Stell dich vor den Spiegel und sag dreimal „Bloody Mary“ oder sag einfach so dreimal Beetlejuice und schon kommen übernatürliche Wesen. Dem gleichen Prinzip folgt auch Smiley – das Grauen trägt ein Lächeln, nur das dieser Film im modernen Zeitalter angekommen ist und die Nachricht „I did it for the lulz“ (zu deutsch: ich tat es für das Lachen) in einen Chatroom eingetippt wird. Auch besucht das übernatürliche Wesen dann nicht einen selbst, sondern eben das zufällig augewählte Opfer. Doch ist das ganze wirklich echt? Wieso gibt es dann keine Leichen und wieso unternimmt die Polizei nichts? So spannend wie sich das ganze anhört, ist der Film leider nicht. Denn auch wenn Protagonistin Ashley glaubt, von Smiley verfolgt zu werden, ist doch die spürbare Bedrohung sehr klein.

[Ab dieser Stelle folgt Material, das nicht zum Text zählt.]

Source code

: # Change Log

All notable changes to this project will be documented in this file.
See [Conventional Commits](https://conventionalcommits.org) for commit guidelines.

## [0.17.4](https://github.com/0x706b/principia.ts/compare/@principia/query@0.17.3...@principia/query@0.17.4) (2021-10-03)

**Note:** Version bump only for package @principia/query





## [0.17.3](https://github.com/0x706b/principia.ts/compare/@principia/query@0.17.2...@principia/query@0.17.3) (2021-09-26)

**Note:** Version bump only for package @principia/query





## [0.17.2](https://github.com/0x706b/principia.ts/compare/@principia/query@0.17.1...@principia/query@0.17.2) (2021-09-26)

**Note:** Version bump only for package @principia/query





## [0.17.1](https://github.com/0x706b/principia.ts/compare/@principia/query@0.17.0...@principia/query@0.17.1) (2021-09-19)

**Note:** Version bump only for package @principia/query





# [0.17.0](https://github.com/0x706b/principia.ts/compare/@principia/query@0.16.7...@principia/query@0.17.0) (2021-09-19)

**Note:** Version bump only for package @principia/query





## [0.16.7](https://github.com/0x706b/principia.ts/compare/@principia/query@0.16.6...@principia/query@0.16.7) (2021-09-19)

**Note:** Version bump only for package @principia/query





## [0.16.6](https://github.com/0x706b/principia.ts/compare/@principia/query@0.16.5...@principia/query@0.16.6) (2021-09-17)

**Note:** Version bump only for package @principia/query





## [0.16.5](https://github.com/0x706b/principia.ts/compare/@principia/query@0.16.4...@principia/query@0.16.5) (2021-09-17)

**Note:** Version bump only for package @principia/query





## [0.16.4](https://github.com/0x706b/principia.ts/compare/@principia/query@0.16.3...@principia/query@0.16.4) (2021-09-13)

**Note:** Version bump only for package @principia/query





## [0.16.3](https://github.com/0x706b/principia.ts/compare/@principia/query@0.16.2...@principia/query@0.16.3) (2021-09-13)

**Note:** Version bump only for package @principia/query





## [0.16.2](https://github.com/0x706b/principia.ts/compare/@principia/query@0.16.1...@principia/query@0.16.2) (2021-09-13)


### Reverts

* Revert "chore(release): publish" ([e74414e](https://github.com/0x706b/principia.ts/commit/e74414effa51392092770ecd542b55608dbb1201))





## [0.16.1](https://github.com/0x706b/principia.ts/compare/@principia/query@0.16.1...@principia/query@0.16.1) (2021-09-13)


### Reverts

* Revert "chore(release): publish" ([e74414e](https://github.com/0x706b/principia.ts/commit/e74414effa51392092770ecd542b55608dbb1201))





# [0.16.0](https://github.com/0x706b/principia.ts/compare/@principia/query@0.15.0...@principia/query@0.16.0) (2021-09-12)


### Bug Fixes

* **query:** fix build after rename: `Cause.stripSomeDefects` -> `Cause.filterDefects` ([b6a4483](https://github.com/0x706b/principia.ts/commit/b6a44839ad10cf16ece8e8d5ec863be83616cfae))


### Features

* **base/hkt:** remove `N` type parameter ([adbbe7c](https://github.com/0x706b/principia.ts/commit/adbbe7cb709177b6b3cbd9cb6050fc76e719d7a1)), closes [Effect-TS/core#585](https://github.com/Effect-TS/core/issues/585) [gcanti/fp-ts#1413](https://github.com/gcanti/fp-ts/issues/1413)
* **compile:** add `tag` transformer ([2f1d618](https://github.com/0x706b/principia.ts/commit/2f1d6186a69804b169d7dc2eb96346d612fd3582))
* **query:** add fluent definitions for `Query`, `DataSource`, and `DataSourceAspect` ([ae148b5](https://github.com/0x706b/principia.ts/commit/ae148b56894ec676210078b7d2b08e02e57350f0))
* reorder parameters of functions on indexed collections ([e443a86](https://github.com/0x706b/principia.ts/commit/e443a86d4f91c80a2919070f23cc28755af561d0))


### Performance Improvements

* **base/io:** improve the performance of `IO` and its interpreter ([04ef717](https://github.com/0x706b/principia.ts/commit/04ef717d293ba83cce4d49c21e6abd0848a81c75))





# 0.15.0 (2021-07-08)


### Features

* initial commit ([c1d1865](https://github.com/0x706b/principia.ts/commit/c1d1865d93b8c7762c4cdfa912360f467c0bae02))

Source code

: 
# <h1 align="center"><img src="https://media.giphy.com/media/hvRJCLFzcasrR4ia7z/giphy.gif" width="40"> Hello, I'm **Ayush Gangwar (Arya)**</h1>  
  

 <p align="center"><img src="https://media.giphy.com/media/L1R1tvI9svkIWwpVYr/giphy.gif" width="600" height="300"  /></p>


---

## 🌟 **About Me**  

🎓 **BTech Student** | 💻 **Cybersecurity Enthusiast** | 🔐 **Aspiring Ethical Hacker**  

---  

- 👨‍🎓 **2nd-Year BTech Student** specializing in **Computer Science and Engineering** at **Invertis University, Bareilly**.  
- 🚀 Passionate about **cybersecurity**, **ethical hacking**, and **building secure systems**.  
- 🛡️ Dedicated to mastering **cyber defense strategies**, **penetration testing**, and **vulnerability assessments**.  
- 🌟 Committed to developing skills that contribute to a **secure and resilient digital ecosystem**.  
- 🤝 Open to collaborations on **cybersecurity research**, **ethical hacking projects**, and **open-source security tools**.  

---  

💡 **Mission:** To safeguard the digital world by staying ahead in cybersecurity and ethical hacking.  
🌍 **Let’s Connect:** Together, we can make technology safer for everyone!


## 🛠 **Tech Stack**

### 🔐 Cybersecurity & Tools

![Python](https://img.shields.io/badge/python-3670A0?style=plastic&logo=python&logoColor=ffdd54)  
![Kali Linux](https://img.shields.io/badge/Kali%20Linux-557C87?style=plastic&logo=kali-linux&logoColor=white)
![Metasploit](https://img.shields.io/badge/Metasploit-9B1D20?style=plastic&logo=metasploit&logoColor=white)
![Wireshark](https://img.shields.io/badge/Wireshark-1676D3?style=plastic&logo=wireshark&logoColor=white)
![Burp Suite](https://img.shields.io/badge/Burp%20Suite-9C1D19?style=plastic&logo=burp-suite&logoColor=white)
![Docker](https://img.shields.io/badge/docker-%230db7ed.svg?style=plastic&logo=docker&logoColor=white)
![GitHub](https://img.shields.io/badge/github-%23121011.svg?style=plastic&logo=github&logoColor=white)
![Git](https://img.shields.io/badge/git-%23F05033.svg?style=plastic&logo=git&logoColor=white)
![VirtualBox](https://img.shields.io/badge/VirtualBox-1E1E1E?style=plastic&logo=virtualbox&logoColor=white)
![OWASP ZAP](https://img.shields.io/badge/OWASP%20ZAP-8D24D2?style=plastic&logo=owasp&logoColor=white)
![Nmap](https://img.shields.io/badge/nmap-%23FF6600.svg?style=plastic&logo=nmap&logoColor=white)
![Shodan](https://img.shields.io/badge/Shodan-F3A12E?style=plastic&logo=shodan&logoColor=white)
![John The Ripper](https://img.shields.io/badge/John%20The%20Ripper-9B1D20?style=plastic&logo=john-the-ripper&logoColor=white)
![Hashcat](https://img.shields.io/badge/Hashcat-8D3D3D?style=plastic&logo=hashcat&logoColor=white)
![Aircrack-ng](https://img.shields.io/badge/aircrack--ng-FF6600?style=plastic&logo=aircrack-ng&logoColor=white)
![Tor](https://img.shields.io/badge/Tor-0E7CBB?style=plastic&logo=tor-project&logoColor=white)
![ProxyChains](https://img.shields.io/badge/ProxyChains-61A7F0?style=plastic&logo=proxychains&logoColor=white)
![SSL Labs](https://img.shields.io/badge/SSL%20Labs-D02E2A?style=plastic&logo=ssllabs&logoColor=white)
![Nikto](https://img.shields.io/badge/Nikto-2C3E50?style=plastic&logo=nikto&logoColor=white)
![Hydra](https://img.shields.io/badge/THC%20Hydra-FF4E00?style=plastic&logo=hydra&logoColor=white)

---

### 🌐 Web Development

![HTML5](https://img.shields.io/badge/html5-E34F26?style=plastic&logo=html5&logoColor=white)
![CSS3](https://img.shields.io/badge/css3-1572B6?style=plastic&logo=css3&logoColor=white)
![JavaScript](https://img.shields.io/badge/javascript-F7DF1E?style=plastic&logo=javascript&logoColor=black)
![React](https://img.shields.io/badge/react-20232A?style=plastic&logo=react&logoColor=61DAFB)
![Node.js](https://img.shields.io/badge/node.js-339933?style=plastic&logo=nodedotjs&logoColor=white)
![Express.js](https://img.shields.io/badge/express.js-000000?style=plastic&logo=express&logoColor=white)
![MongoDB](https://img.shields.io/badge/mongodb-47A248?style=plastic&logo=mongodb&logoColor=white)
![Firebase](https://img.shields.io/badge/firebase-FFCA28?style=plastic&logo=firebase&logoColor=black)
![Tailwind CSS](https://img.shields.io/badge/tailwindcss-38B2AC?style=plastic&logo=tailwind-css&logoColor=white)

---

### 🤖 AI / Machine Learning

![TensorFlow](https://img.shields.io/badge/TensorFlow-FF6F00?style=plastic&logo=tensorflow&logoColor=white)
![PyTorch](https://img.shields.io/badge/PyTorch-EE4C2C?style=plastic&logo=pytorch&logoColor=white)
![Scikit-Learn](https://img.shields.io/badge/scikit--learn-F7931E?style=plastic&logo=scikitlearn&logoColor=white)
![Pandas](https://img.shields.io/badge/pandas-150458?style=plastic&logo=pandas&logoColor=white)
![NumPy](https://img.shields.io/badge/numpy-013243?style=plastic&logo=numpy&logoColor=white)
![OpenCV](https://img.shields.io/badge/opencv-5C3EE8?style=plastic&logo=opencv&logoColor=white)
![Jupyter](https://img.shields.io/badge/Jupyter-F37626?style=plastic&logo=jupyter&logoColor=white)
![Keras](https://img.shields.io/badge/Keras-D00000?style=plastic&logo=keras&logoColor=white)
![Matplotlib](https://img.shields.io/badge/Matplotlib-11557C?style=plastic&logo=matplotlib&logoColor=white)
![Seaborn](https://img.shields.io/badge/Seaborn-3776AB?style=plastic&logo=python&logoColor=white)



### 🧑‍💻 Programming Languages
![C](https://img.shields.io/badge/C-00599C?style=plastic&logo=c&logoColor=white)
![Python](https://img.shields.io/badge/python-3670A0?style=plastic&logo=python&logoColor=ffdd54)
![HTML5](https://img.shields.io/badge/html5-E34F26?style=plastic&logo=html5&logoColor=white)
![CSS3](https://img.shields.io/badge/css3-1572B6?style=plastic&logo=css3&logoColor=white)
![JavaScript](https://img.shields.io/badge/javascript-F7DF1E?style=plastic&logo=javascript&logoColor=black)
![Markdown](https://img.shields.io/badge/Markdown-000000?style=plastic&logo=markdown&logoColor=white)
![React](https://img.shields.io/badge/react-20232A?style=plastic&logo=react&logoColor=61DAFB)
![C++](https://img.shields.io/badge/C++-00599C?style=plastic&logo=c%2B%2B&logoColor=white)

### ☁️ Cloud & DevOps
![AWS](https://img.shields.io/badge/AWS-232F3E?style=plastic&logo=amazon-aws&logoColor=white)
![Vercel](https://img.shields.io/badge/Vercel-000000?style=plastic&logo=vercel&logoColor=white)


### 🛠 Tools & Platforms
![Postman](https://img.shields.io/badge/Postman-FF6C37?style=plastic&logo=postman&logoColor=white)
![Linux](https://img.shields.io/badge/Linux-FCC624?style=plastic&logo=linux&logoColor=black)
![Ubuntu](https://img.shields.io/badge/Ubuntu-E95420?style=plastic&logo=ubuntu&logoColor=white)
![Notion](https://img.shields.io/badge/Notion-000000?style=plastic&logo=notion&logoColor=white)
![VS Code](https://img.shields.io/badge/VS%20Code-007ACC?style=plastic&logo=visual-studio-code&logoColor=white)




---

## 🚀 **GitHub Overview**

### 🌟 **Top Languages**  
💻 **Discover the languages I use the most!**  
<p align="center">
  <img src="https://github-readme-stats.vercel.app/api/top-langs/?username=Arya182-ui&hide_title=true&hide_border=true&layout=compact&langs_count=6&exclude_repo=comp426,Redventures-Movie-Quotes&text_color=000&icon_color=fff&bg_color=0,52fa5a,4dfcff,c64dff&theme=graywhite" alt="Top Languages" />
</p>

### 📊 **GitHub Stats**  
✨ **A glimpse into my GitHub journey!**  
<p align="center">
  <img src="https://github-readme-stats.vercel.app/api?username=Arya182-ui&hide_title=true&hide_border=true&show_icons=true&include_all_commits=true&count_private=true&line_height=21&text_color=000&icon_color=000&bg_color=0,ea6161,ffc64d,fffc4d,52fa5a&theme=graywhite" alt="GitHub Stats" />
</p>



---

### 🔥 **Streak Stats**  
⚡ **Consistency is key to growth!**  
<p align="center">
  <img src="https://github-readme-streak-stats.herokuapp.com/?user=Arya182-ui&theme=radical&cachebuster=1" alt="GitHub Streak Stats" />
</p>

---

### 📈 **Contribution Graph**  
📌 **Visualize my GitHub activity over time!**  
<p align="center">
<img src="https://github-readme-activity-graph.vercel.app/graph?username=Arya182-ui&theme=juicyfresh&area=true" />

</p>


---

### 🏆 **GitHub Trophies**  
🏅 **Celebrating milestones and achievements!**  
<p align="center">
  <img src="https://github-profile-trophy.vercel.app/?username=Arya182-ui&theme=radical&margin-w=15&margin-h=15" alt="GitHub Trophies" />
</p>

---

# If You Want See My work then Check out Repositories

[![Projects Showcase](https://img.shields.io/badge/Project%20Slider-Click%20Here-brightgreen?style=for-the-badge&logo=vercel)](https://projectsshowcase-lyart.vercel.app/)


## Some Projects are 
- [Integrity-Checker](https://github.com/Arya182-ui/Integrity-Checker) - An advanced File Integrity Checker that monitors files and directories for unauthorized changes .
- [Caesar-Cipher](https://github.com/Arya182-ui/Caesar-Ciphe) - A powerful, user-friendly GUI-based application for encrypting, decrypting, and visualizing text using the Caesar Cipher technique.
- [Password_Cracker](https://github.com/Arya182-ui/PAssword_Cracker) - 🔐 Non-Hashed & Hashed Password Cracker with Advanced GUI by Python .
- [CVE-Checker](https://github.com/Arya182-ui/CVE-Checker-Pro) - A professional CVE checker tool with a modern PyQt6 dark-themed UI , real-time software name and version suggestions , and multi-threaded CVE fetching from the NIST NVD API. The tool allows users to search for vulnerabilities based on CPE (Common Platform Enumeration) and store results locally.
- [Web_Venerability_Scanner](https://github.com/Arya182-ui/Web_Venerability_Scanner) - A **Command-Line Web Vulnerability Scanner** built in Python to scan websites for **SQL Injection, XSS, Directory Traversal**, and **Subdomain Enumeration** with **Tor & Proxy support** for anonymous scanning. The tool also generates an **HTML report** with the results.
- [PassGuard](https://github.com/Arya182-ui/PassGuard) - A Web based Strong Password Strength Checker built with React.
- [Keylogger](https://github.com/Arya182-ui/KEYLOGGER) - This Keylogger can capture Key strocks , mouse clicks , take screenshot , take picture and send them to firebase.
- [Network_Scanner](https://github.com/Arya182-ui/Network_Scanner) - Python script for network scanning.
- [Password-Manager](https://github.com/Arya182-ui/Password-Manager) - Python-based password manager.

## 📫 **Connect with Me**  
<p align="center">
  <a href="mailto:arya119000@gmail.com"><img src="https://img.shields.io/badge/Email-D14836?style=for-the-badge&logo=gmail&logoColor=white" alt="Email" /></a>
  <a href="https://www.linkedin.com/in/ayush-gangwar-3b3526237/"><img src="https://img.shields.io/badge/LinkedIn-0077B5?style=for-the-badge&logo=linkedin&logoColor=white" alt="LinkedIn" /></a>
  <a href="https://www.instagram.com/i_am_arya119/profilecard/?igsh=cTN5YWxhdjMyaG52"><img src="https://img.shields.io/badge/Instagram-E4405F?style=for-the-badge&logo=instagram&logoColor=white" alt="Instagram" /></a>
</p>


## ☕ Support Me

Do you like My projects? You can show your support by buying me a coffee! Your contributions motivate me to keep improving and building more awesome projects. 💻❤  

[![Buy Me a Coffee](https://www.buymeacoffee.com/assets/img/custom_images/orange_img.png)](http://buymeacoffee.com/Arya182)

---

Gerade das Ende bestätigt die Theorie, die man während des Films aufbaut, anstatt einen zu überraschen, und so verliert sich der Film sehr schnell in einen langweiligen Thriller, der keine Spannung, keine Überraschung und auch keine Horrorelemente zu bieten hat. Stattdessen wird Ashley lediglich immer paranoider und hysterischer, so dass der Zuschauer das Interesse an ihr verliert und fast betet, dass ihr endlich etwas passiert, damit im Film überhaupt etwas passiert. Und somit ist Smiley wieder ein Film, den man zwar auf den Streamingdiensten unter Horror findet, der aber auch kein richtiger Vertreter des Horrorgenres ist.

Gruselfaktor: 0/5
Handlung: 1/5
Umsetzung: 2/5
Gesamt: 1/5

Horrorctober #1: 22 ways to die

Der Horroroctober ist angelaufen und passend dazu hat sich das Wetter verschlechtert. An so einem grauen verregneten Tag macht es auch viel mehr Spaß sich unter die Decke zu kuscheln und einen Horrorfilm zu gucken, als wenn draußen noch immer die Sonne locken würde.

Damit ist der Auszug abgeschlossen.